Saved data entries:
····················
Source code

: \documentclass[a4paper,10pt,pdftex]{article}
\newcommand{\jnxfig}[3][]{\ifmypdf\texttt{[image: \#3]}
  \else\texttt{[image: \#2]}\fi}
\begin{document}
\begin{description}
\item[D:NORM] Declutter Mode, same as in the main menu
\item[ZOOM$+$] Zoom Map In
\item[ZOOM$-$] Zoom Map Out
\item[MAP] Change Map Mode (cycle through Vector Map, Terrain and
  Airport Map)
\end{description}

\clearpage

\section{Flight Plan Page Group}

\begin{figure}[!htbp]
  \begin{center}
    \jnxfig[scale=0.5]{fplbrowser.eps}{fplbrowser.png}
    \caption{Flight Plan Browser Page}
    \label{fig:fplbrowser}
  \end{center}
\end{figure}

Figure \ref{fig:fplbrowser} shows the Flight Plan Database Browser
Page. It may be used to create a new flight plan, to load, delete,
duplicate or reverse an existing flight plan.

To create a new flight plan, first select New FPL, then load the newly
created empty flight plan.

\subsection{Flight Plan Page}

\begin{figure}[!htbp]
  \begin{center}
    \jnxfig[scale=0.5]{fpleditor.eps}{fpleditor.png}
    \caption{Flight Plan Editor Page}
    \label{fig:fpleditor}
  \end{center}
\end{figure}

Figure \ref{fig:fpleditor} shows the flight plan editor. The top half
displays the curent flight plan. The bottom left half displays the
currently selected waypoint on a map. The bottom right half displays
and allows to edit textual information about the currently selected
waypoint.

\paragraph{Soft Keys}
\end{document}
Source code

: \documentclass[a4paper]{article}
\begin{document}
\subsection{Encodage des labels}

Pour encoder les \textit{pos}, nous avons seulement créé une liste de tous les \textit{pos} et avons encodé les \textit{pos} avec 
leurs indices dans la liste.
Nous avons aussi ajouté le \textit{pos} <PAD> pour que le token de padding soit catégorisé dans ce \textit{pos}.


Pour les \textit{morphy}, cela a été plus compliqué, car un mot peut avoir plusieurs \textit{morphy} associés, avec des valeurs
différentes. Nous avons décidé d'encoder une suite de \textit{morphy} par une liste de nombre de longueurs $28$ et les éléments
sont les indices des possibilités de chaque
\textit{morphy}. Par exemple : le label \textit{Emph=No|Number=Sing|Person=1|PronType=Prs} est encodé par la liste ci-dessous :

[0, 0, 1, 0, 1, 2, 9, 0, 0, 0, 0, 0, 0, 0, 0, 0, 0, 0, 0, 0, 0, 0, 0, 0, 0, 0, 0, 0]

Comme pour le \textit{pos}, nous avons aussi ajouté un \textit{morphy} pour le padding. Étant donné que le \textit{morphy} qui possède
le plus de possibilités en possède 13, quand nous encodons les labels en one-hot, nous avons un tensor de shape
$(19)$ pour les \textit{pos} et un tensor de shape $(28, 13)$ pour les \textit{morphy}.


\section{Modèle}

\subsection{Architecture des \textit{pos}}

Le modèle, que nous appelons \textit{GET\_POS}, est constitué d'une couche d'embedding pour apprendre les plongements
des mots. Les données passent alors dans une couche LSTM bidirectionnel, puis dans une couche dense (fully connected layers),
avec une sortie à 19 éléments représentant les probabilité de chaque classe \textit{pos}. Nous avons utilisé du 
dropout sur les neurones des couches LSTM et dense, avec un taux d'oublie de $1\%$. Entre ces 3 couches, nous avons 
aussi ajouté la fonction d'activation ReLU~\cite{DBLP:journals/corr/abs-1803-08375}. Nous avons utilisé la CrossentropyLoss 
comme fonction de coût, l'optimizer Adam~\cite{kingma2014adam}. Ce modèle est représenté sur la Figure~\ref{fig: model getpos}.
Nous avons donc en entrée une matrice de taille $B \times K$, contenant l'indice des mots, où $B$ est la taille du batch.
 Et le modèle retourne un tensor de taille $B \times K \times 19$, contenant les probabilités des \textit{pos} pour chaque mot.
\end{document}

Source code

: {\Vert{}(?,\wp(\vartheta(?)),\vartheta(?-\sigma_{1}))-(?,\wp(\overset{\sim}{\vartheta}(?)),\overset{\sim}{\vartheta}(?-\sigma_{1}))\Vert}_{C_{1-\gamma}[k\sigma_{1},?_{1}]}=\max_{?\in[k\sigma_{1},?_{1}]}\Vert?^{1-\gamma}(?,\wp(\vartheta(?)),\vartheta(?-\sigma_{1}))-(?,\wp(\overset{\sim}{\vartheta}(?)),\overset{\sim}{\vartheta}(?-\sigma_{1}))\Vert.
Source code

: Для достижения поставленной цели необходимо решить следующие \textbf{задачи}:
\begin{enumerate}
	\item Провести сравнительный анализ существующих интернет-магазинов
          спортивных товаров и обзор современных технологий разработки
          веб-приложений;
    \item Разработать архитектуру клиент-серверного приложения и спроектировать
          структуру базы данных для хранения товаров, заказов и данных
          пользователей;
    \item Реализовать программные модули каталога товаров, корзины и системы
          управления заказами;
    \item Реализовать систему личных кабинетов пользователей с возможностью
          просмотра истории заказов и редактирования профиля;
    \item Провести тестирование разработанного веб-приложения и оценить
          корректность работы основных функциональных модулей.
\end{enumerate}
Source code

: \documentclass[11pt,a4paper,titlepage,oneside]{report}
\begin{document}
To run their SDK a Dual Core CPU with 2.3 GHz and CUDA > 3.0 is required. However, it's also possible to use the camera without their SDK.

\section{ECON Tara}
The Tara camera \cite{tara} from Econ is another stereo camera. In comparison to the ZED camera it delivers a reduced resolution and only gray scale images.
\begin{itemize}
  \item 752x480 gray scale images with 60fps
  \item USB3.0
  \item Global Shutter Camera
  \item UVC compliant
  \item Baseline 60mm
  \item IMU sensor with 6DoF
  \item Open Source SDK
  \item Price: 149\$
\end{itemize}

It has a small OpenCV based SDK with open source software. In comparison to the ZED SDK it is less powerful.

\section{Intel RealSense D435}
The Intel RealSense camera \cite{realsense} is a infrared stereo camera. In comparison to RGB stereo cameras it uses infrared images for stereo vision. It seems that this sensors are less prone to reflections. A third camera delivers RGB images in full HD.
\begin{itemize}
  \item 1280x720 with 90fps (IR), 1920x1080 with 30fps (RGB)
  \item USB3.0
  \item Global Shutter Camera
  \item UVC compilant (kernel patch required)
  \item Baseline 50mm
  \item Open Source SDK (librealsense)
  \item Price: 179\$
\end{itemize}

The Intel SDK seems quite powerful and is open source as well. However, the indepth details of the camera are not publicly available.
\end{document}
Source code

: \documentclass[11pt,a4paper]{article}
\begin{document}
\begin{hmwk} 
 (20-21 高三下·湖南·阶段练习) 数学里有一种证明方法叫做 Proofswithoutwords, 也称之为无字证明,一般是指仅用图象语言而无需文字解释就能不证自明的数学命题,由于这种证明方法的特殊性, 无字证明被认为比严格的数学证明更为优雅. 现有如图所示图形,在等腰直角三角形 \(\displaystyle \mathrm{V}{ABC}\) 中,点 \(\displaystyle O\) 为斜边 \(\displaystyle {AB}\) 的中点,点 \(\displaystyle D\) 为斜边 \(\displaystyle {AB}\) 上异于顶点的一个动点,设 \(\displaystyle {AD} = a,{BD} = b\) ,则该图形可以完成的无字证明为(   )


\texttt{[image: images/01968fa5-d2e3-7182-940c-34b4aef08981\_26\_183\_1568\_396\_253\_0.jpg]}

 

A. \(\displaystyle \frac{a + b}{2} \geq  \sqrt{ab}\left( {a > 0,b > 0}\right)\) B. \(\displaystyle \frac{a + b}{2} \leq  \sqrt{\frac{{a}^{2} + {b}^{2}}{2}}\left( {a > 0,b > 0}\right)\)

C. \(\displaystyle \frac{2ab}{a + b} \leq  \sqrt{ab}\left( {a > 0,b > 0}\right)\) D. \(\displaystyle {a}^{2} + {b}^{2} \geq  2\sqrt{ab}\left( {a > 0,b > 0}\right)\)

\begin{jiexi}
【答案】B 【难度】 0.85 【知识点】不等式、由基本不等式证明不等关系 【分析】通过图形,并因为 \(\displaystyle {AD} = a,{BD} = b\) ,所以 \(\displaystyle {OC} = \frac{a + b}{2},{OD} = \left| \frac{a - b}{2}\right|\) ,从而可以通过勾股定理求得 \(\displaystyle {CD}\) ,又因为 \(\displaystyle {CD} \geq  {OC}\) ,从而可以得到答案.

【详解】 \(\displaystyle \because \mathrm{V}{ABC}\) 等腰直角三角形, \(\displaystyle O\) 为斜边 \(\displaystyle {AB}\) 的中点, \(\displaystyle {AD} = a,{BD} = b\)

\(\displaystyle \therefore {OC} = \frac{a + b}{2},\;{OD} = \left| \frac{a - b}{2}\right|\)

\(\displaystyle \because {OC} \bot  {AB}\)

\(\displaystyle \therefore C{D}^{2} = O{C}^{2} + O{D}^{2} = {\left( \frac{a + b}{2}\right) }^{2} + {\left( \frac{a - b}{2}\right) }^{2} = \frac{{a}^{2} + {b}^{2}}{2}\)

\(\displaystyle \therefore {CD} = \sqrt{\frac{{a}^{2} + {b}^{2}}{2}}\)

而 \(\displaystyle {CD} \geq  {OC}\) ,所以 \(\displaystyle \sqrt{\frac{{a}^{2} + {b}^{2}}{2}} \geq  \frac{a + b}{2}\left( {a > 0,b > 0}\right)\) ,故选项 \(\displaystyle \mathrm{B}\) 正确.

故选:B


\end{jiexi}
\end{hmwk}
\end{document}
····················
**Task instructions**
If a line in the records above has the word "mots", copy it.

**Solution for this problem**
des mots. Les données passent alors dans une couche LSTM bidirectionnel, puis dans une couche dense (fully connected layers),
Nous avons donc en entrée une matrice de taille $B \times K$, contenant l'indice des mots, où $B$ est la taille du batch.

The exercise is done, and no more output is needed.